Some people take "Prepare the way..." seriously. As I approached St Mark's on my initial visit, an usher opened the door for me and said, "Hello, Shelley." Uh. Thanks, Craig? It's pretty welcoming to say the least when "everyone" calls you by name even tho you don't really know or remember them from elsewhere. Perhaps something to keep in mind if you know someone is going to visit your church.
St Mark's sits up on a small hill. It's a stunning building from the outside. Inside the double doors there is a small entrance area with a hallway on the left which leads to the parish hall.
The church itself had lots of candles and flowers this morning and was quite impressive. The light altar area and contrasting darker wood drew my attention forward immediately.
The liturgy was traditional Rite II.
The organ is no longer used unfortunately. The pianist is excellent. The only music I knew was the last hymn which was from Hymnal 82. Everything including that hymn was in the bulletin except an Alleluia which was easy enough. The choir didn't vest but came from the congregation when it was time to sing. The pianist conducted while the accompaniment was played digitally. No complaints about the choir.
The lady in front of me wore this so I had an exceptionally fun view.
I can't really judge how friendly the people at St Mark's ordinarily are. The people from Holy Spirit who now go there were especially welcoming. They met me before their parish was closed.
The Peace was short but not hurried. The priest greeted those on the center aisle which gave us time to greet those around us. Announcements were at the end. I don't believe there was a postlude tho I was engaged in conversation and didn't notice.
The priest invited me to coffee hour and others made sure I went, got coffee and had someone with whom to sit. They gave me a welcome bag with a plastic cup, a pen, a small notepad, a booklet and some information about the parish. That is a first. I know of only one other parish that does that.

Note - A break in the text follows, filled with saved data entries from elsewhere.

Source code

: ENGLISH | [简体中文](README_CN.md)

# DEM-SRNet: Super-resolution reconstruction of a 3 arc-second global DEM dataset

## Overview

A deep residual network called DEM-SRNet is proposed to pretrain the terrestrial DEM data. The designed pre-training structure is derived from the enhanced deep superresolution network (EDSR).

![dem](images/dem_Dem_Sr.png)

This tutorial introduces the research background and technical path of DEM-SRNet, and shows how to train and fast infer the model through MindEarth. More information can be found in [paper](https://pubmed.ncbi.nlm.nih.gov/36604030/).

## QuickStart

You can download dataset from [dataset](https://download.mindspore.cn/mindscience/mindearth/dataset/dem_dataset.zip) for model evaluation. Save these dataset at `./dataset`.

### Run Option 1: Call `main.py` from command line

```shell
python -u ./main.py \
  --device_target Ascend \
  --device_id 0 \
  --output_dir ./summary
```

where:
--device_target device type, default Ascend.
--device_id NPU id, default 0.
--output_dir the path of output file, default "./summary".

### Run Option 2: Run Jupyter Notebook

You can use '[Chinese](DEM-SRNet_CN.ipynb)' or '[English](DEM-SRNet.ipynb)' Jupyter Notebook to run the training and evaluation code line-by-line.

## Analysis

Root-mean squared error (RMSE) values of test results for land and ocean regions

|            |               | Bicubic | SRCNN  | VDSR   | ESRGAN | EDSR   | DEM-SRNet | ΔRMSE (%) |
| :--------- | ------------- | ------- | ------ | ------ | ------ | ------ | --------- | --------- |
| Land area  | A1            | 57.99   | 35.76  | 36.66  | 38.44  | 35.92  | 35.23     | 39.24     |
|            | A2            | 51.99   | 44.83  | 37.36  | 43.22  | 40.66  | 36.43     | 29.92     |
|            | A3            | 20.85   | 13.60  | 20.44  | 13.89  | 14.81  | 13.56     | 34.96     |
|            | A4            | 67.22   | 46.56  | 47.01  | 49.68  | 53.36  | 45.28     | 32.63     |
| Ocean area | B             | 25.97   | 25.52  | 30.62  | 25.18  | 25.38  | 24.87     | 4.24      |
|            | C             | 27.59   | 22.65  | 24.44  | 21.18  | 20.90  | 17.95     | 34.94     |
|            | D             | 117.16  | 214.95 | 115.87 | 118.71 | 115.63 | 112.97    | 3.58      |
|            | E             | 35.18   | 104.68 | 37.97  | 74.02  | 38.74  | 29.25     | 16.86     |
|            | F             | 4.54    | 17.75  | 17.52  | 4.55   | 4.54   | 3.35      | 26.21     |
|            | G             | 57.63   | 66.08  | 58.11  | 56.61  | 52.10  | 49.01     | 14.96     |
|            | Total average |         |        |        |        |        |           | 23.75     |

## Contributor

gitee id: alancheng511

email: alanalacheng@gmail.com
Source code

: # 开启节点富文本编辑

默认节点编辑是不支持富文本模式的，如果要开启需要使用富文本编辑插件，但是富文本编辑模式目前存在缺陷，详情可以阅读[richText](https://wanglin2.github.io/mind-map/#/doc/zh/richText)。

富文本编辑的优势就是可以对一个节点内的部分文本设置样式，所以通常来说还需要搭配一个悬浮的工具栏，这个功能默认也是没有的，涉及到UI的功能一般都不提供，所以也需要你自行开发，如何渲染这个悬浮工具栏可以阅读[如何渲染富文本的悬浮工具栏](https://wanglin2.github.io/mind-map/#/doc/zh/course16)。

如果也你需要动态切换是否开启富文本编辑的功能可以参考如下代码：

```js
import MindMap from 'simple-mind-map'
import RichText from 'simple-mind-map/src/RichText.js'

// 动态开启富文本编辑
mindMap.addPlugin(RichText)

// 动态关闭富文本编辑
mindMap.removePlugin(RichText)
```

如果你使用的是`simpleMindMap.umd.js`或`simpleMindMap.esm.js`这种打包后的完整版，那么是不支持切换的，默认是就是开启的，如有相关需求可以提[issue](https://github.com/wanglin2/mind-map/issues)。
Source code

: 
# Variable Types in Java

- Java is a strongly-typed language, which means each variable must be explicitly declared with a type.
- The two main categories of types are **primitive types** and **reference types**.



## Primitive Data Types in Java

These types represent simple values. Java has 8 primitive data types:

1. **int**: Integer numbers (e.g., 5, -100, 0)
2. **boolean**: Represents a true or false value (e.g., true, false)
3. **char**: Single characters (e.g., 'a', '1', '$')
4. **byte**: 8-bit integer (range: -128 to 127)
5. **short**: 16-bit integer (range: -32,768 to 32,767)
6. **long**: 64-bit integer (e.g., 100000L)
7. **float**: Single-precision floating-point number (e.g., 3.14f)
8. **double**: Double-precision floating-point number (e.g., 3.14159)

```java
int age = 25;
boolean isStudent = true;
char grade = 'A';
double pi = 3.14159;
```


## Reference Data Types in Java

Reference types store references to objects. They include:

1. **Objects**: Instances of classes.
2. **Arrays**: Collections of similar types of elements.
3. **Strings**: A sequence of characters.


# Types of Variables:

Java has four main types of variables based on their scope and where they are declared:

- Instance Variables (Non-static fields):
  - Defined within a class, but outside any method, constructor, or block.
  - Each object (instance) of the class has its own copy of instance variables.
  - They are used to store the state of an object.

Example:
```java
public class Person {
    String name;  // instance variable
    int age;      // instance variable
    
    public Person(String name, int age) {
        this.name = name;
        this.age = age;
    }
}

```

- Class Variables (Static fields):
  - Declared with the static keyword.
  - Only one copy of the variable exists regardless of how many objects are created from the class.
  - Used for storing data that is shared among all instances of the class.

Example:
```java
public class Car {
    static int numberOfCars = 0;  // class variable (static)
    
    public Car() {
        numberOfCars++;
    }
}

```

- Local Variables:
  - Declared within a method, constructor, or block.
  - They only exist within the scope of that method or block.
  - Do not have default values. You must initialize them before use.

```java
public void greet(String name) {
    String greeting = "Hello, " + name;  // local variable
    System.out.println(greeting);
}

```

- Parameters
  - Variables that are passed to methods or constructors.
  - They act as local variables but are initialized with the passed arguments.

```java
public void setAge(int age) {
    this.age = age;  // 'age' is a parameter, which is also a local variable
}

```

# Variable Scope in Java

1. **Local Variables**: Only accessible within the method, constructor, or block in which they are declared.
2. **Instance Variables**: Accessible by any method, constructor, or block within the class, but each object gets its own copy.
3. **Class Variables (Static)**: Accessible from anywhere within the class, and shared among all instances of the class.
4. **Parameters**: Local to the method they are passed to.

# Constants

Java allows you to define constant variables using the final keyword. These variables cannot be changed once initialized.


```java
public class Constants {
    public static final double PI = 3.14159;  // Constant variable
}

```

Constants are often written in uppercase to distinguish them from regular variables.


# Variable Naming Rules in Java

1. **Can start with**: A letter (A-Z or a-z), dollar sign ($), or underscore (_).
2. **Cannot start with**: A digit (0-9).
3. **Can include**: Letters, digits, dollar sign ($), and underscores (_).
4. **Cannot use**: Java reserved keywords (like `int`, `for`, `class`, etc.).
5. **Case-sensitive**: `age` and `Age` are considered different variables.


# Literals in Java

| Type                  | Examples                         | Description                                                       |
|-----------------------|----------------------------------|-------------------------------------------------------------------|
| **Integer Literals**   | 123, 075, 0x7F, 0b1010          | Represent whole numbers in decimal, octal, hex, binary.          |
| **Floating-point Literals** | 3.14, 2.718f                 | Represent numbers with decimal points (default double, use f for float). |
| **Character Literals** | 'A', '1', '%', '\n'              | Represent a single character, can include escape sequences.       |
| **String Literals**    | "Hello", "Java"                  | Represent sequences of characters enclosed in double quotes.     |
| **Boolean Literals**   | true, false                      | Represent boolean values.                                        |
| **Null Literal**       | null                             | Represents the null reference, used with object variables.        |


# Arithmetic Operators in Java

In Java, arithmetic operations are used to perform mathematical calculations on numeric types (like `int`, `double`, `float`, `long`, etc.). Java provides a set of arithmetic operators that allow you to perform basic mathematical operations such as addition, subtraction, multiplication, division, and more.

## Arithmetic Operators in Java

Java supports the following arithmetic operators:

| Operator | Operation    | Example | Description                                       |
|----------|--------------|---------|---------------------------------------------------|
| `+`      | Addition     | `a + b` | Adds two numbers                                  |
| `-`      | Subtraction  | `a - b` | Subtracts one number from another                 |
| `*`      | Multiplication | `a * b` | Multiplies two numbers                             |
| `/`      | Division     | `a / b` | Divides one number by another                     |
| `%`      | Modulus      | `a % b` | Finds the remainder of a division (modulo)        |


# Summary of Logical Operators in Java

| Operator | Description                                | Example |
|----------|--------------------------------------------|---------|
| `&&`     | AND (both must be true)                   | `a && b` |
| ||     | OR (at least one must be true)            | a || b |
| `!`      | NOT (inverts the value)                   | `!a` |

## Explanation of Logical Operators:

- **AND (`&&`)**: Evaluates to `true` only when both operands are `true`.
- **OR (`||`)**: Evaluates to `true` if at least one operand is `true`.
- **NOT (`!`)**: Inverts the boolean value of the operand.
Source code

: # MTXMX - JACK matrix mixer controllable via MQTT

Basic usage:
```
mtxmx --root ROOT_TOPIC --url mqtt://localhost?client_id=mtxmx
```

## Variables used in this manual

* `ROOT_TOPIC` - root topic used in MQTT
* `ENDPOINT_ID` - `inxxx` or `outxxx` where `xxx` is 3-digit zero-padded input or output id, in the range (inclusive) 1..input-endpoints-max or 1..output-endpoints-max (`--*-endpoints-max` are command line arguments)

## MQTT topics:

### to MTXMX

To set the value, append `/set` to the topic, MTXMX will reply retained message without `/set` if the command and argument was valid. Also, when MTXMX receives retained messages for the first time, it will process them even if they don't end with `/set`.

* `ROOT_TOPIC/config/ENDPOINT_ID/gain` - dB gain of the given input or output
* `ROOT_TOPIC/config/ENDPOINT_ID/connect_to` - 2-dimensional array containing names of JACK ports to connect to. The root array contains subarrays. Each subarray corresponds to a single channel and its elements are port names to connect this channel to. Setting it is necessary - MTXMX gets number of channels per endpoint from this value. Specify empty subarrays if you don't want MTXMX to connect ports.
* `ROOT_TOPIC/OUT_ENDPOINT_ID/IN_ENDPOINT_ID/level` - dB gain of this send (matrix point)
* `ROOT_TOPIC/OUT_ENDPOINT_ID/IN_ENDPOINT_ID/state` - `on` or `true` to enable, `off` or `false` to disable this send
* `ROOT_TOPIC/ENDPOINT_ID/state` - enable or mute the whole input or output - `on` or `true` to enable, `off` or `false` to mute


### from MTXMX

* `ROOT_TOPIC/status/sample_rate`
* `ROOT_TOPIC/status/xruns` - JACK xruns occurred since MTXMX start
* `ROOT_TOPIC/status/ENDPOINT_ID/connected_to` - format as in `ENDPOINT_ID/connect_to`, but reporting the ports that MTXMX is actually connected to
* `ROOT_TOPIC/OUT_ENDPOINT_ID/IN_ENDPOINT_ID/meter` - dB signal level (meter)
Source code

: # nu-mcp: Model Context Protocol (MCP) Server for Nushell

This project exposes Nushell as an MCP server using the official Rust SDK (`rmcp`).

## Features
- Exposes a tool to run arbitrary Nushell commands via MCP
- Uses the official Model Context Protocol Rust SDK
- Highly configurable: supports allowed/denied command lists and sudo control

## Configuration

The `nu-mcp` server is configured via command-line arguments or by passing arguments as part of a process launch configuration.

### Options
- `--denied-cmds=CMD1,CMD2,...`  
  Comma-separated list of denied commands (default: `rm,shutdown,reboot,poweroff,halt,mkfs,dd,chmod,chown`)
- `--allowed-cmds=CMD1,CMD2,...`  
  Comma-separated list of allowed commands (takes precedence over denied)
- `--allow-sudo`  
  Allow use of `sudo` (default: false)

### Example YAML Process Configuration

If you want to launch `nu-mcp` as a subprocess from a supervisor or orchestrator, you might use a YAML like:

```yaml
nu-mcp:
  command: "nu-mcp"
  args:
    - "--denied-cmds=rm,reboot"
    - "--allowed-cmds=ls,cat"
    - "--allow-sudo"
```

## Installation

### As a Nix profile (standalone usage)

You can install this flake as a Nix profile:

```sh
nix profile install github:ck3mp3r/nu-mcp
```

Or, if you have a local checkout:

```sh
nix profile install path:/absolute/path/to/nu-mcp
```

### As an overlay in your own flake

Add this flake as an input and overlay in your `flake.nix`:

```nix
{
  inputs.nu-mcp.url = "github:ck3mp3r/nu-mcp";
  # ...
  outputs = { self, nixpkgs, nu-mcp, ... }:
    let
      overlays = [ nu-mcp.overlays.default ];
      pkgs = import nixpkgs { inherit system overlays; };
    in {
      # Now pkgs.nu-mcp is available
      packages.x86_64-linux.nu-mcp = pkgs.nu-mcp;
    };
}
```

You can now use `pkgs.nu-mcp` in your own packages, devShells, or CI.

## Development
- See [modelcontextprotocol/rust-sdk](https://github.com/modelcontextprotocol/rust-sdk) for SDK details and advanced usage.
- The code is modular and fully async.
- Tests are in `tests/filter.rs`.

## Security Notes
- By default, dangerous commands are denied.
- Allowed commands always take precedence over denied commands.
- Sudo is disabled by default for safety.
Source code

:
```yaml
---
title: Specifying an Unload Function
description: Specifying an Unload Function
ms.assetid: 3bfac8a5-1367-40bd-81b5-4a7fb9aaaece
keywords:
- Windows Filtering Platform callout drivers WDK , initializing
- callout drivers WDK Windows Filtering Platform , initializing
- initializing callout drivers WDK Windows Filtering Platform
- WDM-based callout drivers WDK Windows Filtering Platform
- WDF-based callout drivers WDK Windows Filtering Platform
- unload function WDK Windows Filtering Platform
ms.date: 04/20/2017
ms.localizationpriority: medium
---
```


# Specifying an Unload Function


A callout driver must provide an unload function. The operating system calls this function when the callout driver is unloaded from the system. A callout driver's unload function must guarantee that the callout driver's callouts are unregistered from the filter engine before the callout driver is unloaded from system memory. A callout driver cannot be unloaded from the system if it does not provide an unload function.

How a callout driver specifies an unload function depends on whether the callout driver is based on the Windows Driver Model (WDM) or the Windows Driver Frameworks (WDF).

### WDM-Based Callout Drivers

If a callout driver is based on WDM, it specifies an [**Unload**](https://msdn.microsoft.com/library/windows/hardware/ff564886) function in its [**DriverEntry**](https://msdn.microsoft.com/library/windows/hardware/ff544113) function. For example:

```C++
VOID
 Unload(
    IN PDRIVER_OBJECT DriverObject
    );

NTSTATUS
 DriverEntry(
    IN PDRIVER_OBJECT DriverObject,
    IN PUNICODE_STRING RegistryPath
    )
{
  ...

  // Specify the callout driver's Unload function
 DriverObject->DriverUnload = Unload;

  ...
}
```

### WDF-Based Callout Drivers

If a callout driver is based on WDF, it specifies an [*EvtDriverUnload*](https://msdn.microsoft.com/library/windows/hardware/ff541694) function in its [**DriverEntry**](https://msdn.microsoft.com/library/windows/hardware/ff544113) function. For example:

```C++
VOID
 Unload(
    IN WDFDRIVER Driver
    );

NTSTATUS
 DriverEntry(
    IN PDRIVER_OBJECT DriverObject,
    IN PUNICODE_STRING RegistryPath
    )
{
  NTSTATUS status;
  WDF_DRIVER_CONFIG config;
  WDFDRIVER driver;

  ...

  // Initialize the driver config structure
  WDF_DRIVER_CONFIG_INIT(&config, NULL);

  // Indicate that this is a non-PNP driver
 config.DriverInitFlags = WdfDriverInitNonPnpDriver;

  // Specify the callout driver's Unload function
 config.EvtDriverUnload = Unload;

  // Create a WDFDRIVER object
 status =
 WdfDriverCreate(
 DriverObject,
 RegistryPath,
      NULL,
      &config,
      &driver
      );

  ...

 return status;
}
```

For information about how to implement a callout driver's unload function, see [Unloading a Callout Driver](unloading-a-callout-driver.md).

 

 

Would I attend St Mark's? Probably not for a couple of reasons, the primary one being that it is a bit over an hour away in snowy Erie. How do I put this gently? This is not music I want to sing every week. I prefer the traditional hymns. But I won't criticize them for singing what means the most to them. They seem to be a lively parish with serious interest in community service for which I give them much credit.